DATASET CONTENT Block Start
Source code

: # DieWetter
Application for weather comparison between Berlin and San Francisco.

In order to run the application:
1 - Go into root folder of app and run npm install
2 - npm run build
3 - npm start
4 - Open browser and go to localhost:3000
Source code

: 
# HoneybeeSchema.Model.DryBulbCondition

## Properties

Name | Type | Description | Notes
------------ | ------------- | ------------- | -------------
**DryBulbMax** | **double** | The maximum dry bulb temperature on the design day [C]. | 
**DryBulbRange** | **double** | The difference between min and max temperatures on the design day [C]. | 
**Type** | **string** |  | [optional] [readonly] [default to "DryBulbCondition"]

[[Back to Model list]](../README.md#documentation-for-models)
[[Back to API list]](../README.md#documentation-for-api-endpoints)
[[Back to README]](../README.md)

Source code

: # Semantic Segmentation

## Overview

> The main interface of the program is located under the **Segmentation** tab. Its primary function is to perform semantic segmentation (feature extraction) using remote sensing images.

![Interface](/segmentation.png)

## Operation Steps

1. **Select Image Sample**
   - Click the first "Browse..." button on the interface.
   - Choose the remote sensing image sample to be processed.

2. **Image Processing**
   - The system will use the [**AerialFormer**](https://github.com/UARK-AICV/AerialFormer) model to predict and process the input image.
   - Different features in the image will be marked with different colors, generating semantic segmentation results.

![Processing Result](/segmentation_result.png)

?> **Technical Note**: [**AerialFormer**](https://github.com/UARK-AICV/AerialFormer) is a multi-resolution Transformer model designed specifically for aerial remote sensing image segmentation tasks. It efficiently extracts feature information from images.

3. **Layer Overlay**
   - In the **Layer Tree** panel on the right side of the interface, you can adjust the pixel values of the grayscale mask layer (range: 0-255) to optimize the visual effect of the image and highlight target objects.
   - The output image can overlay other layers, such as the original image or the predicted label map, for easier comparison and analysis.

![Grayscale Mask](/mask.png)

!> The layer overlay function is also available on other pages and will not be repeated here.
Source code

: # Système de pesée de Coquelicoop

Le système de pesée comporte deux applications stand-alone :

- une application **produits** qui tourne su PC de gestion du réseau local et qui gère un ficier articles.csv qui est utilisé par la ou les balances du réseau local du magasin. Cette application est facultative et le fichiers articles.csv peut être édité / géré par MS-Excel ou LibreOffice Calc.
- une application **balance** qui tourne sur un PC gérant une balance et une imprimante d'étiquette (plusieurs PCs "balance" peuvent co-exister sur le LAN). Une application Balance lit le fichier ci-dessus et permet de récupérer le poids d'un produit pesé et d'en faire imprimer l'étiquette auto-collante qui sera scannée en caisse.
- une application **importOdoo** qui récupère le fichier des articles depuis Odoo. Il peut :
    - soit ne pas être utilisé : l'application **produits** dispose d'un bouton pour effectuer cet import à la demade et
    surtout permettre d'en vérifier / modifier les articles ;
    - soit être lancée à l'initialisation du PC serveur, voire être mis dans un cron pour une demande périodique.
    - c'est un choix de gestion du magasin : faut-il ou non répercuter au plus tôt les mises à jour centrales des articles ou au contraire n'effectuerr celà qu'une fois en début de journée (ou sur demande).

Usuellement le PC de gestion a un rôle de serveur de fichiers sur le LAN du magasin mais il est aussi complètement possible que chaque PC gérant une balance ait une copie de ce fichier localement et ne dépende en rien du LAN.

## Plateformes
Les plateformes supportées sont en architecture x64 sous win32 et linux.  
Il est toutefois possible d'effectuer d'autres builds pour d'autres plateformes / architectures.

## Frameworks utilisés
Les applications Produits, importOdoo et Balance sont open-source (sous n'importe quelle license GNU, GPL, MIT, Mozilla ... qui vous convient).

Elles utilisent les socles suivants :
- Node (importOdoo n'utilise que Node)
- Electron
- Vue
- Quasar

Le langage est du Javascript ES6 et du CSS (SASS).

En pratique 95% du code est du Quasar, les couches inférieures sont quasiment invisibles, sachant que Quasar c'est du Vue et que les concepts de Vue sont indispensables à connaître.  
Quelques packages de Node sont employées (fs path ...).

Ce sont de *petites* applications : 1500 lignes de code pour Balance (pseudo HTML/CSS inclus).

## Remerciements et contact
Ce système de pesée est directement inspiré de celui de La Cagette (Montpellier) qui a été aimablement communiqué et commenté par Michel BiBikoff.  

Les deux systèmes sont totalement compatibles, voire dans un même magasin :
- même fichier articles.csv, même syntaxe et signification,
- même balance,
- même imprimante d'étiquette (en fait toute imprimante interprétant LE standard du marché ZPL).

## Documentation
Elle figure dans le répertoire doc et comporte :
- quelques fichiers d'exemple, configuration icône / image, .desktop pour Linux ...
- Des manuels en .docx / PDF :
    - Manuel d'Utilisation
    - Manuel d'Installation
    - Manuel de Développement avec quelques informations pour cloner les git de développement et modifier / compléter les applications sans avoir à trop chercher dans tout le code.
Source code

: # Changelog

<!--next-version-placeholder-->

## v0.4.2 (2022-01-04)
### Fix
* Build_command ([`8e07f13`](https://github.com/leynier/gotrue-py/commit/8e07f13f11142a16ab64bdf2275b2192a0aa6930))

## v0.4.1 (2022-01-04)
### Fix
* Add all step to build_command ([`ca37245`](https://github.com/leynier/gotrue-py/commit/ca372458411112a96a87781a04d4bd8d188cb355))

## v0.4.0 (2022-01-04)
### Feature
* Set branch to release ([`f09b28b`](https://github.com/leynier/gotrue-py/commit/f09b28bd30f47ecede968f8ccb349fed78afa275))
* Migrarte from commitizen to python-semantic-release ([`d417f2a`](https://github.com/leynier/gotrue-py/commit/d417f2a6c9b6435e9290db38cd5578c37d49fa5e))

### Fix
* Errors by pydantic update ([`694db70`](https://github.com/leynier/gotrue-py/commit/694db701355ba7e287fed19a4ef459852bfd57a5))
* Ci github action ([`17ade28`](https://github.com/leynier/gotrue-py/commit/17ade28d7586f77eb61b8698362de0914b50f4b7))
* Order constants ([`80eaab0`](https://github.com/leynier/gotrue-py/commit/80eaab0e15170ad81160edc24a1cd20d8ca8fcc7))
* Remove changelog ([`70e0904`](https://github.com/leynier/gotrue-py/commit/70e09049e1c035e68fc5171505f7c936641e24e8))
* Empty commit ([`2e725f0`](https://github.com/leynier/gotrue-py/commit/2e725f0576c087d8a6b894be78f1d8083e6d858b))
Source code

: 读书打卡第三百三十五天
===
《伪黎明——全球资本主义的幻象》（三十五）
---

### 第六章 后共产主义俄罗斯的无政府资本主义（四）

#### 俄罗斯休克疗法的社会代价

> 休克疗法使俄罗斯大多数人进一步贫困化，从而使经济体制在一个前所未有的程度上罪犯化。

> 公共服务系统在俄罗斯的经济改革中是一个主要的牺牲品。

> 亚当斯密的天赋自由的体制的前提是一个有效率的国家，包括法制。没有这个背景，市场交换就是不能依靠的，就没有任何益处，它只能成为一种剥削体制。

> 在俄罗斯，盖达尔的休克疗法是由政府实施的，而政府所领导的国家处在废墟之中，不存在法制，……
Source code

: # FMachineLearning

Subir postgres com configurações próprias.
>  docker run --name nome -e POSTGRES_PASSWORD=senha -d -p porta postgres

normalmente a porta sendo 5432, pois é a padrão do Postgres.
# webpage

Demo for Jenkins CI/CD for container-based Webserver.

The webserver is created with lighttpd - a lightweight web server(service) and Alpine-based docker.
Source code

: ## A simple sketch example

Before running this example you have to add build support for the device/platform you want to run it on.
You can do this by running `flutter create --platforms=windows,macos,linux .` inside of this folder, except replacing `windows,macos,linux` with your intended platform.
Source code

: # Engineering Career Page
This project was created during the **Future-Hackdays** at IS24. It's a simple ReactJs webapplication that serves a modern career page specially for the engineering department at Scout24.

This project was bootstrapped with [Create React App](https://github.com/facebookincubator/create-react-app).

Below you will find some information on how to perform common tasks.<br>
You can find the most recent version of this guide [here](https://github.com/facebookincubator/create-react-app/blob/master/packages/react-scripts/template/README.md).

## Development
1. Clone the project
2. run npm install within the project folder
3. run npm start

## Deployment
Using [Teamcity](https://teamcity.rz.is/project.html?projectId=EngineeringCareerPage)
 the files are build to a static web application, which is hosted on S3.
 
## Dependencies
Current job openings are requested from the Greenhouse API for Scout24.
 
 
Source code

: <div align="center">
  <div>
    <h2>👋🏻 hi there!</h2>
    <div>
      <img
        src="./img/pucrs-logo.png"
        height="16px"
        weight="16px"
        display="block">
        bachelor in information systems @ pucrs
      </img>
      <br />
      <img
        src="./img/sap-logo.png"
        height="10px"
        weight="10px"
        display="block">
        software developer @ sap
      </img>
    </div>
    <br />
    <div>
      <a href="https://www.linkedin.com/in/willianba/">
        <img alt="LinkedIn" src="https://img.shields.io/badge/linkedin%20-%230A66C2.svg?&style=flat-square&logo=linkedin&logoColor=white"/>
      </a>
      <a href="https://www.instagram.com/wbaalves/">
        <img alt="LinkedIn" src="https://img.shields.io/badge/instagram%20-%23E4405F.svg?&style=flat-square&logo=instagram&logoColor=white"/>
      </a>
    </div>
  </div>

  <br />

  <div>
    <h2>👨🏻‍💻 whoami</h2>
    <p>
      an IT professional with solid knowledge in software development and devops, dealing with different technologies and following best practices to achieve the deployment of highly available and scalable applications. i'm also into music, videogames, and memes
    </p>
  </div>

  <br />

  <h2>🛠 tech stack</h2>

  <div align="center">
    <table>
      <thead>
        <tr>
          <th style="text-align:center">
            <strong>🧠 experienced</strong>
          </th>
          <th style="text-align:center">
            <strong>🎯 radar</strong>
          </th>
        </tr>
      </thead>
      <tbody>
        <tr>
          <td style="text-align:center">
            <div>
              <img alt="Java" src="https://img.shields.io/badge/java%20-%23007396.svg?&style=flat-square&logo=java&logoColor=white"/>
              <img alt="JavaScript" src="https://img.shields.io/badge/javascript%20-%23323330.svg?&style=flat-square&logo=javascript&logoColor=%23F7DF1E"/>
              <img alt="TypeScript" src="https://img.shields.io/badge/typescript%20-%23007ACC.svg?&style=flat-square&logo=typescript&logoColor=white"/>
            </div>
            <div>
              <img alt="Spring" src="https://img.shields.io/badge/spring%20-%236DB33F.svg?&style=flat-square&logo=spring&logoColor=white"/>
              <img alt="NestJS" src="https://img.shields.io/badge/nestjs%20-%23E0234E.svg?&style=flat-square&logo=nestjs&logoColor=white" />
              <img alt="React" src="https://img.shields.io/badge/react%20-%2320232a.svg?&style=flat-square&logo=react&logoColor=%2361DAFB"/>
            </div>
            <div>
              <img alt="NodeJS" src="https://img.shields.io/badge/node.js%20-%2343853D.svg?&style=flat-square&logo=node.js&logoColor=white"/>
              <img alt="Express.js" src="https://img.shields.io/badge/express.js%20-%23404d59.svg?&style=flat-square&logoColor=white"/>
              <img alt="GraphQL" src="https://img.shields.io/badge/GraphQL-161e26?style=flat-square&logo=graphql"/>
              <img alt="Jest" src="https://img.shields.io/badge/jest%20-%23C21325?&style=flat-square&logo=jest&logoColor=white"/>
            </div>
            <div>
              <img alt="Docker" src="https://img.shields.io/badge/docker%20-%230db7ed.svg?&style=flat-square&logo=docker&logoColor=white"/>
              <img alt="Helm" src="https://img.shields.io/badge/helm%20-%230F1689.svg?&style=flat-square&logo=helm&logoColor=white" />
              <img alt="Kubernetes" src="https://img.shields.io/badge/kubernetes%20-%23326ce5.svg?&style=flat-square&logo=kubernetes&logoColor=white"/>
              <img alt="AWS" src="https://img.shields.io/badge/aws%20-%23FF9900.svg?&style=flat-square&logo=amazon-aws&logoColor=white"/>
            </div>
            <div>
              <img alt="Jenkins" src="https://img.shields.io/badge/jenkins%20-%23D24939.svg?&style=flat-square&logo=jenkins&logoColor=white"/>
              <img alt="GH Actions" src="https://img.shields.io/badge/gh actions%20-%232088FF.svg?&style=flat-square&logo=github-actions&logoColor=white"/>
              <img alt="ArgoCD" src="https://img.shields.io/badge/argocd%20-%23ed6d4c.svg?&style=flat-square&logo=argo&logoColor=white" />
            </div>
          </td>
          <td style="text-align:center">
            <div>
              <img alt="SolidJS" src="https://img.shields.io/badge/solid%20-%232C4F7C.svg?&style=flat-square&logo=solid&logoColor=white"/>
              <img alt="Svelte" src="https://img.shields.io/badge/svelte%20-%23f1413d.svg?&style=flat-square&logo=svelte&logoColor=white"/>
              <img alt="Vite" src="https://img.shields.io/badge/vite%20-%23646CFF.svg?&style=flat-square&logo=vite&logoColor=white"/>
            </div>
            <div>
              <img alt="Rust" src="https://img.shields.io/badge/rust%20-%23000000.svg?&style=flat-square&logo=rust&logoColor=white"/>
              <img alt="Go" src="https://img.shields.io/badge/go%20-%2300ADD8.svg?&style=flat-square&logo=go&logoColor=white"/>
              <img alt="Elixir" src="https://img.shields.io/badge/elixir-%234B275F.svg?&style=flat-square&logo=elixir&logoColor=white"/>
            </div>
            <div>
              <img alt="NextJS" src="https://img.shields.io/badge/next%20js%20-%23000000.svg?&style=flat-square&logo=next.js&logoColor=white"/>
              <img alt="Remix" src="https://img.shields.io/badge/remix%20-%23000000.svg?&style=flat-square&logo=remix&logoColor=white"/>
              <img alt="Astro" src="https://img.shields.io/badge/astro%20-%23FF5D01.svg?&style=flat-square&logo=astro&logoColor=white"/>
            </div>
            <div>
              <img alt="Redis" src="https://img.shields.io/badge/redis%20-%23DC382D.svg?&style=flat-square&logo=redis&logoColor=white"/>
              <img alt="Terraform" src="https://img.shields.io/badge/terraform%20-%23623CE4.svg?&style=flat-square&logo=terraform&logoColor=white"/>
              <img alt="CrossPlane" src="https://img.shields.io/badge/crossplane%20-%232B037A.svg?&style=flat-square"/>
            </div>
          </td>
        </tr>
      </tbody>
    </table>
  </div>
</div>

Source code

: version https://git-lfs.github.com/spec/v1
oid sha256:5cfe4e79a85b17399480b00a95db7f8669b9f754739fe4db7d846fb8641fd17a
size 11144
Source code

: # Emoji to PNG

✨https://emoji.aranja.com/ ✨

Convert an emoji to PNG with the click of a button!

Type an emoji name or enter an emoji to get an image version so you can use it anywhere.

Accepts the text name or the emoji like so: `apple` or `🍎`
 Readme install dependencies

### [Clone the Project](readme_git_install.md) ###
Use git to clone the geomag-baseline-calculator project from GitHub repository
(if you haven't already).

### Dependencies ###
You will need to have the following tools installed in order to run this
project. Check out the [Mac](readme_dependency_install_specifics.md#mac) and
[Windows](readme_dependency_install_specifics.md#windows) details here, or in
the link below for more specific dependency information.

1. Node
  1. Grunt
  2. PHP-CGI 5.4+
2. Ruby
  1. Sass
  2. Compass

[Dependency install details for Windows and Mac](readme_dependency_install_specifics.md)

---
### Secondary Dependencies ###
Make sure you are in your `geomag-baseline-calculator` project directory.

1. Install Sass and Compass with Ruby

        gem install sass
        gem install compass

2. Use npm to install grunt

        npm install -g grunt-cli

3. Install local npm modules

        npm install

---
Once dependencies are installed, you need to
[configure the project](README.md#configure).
DATASET CONTENT Block End
● YOUR TASK:
Lines from the start of the records through the one containing "## Overview" are what should be retyped, exactly and in full, both ends included.

● RESULT:
Source code

: # DieWetter
Application for weather comparison between Berlin and San Francisco.

In order to run the application:
1 - Go into root folder of app and run npm install
2 - npm run build
3 - npm start
4 - Open browser and go to localhost:3000
Source code

: 
# HoneybeeSchema.Model.DryBulbCondition

## Properties

Name | Type | Description | Notes
------------ | ------------- | ------------- | -------------
**DryBulbMax** | **double** | The maximum dry bulb temperature on the design day [C]. | 
**DryBulbRange** | **double** | The difference between min and max temperatures on the design day [C]. | 
**Type** | **string** |  | [optional] [readonly] [default to "DryBulbCondition"]

[[Back to Model list]](../README.md#documentation-for-models)
[[Back to API list]](../README.md#documentation-for-api-endpoints)
[[Back to README]](../README.md)

Source code

: # Semantic Segmentation

## Overview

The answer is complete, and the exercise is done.